El mismo Pelejero y otros así lo reconocieron en otro artículo posterior [Trends in Ecology and Evolution 25, 332 (2010)] en el que, aun reconociendo además las importantes variaciones que se dan en el pH de los arrecifes, enfatizaban la rapidez y consiguiente peligrosidad de los cambios que pueden producirse en el futuro, aunque esa aseveración solo se basa en simulaciones. Por el momento, las medidas de la Estación Aloha muestran un descenso que va desde 8,11 en 1998 a 8,06 a finales de 2015 (último data disponible en la red), es decir un descenso por década de algo más de -0.02 unidades, sustancialmente inferior a las velocidades por década que se observan en varios episodios de la reconstrucción de Pelejero y colaboradores. Similares resultados se han encontrado en la Gran Barrera de Arrecifes por Wei y colab. y publicados en 2009 [Geochim. and Cosmochim. Acta 73, 2332 (2009)] y, más recientemente, en el este de la isla de Hainan en China [ J. Geophys. Res. Oceans 120, 7166 (2015)].

Sin embargo, estas reconstrucciones del pH de los océanos a base de indicadores climáticos no ha sido recogida en los sucesivos informes del Panel Internacional del Cambio Climático (IPCC) y, particularmente, en el último (AR5, 2013), cuando ya existían evidencias sobradas de la fiabilidad de la técnica basada en isótopos de boro-11.Y cuando, en otros temas, como en el de las temperaturas a nivel global, se ha dado mucha importancia a las reconstrucciones paleoclimáticas. Y así, un ejemplo clásico de indicador paleoclimático empleado en la reconstrucción de las temperaturas del pasado, se basa en medir el grosor de los anillos que anualmente se han generado en troncos de árboles centenarios.

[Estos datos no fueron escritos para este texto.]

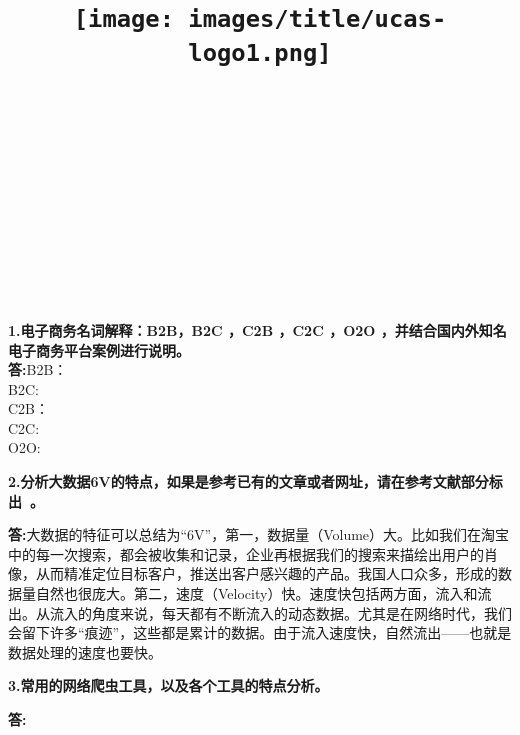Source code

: \documentclass{article}
\title{
	\texttt{[image: images/title/ucas-logo1.png]}\\
    \vspace{1in}
    \textmd{\textbf{\hmwkClass\ \hmwkTitle}}\\
    \textmd{\textbf{\hmwkSubTitle}}\\
    \normalsize\vspace{0.1in}\small{\hmwkCompleteTime }\\
    \vspace{0.1in}\large{\textit{\hmwkClassInstructor\ }}\\
    \vspace{3in}
}
\author{\hmwkAuthorName \\ 
	\hmwkAuthorStuID}
\date{}
\begin{document}
\maketitle


%


\pagebreak

\begin{homeworkProblem}
\textbf{1.电子商务名词解释：B2B，B2C ，C2B ，C2C ，O2O ，并结合国内外知名电子商务平台案例进行说明。}\\
	{\color{blue}\textbf{答:}B2B：\\
	\qquad B2C:\\
\qquad	C2B：\\
\qquad	C2C:\\
\qquad	O2O:\\
	}
\end{homeworkProblem}


\begin{homeworkProblem}
	\textbf{2.分析大数据6V的特点，如果是参考已有的文章或者网址，请在参考文献部分标出~\cite{zhu}。}\\
{\color{blue}\textbf{答:}大数据的特征可以总结为“6V”，第一，数据量（Volume）大。比如我们在淘宝中的每一次搜索，都会被收集和记录，企业再根据我们的搜索来描绘出用户的肖像，从而精准定位目标客户，推送出客户感兴趣的产品。我国人口众多，形成的数据量自然也很庞大。第二，速度（Velocity）快。速度快包括两方面，流入和流出。从流入的角度来说，每天都有不断流入的动态数据。尤其是在网络时代，我们会留下许多“痕迹”，这些都是累计的数据。由于流入速度快，自然流出——也就是数据处理的速度也要快。

}
	
\end{homeworkProblem}


\pagebreak

\begin{homeworkProblem}
\textbf{3.常用的网络爬虫工具，以及各个工具的特点分析。}\\
{\color{blue}\textbf{答:}

}


\end{homeworkProblem}





\end{document}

Pues bien, el citado AR5 solo dedica dos páginas (en el Working Group I: The Physical Science Basis, Chapter 3: Observations) al apartado de la Acidificación antropogénica de los océanos, donde únicamente se hace mención a las medidas de pH de las estaciones Aloha y BATS antes mencionadas. Con esos datos, el Working Group II (Impact, Adaptation and Vulnerability. Chapter 30: The Ocean) dedica tres páginas, con poco texto y abundantes gráficas, a predicciones en las que, como es de esperar pues los modelos están validados en el comportamiento reciente del pH en las estaciones Aloha y BATS, el pH seguiría cayendo de forma monótona hasta 2100.

Habrá que esperar al próximo informe del IPCC, AR6, para ver qué ocurre. El asunto está abierto a aportaciones y discusión entre los diferentes Grupos de trabajo hasta mayo de este año y el informe final está previsto para octubre. Y si no se hace referencia a estos indicadores climáticos del pH tampoco pasa nada. Como dice un amigo mío, hay Ciencia sobre el clima fuera de los informes del IPCC.